Service	Owns tables	Emits subjects	State machines
`auth`	`oidc_sessions`, `service_accounts`, `user_posix_identities`	—	Session lifecycle
`inventory`	`sku_catalog`, `nodes`, `node_resource_slots`, `os_images`, `node_image_cache`	—	Node lifecycle, slot lifecycle
`provisioning`	`allocations`, `allocation_resource_claims`, `allocation_placements`, `node_tasks`	`provisioning.requested`, `.active`, `.failed`, `.releasing.requested`, `.releasing.completed`, `.release_failed`, `.force_release_requested`	Allocation FSM
`billing`	`usage_records`, `ledger_entries`, `low_balance_events`	`billing.low_balance_warning`, `.auto_release_pending`, `.balance_depleted`	Billing FSM
`payments`	`payment_sessions`, `payment_webhook_events`, ledger credit rows	`payments.balance_credited`	—
`terminal`	(Redis)	—	Session FSM
`appruntime`	`app_instances`, `app_instance_members`, `app_instance_events`, `app_manifests`	(app-runtime subjects)	App instance FSM
`storage`	`storage_objects`, `storage_namespaces`	—	—
`admin`	`audit_logs`, `refund_records`	—	—
`releases`	`allocation_ssh_public_keys`	—	—
`notification`	(Redis pub/sub channels)	—	—
`maas`	(facade)	—	Bare-metal node FSM (proxies MAAS)

Cross-domain data flow¶

Cross-domain queries are forbidden.

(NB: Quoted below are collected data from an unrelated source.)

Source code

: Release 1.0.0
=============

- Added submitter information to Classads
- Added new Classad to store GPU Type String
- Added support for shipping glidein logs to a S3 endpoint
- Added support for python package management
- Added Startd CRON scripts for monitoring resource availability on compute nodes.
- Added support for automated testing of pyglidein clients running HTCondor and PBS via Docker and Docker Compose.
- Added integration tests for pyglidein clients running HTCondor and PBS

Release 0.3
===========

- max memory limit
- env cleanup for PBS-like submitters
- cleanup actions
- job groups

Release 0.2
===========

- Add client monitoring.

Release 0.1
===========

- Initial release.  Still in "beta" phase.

To get data across domains:

flowchart LR
    A[Service A] -->|HTTP call<br/>via package import| B[Service B's API]
    A -->|subscribes to| NATS[(NATS subject)]
    NATS -->|emitted by| B
    A -->|sees consistent view in| RM[(Read-model cache<br/>packages/shared/readcache)]

Three legitimate paths:

Direct Go call within cmd/api (services are imported as packages).
NATS subscription (workers; never publish directly from handlers).
Read-model cache (packages/shared/readcache) for cross-domain UI reads — see UI_Read_Model_Cache_Architecture_v1.md.

Authority for shared concepts¶

Concept	Authority	Reason
Tenant / project hierarchy	`auth` + `authz`	Identity is the root; everyone else consults
Allocation existence + state	`provisioning`	All other domains derive from it
Money	`billing` + `payments`	Immutable ledger; credits and debits never UPDATE
Audit	`admin`	Centralized; every privileged mutation writes here
Node lifecycle	`inventory`	Including slot map approval
Policy values	`policy` shared package + `policy_values` table	Scoped resolution; no hardcoded constants

What package boundaries do not mean¶

They do not imply network boundaries today. cmd/api imports every service package directly. Phase-2 extraction is planned but not done; Inter_Service_Communication.md documents the eventual split.
They do not imply separate databases. One Postgres instance; per-service credentials enforce boundaries at the user/grant level.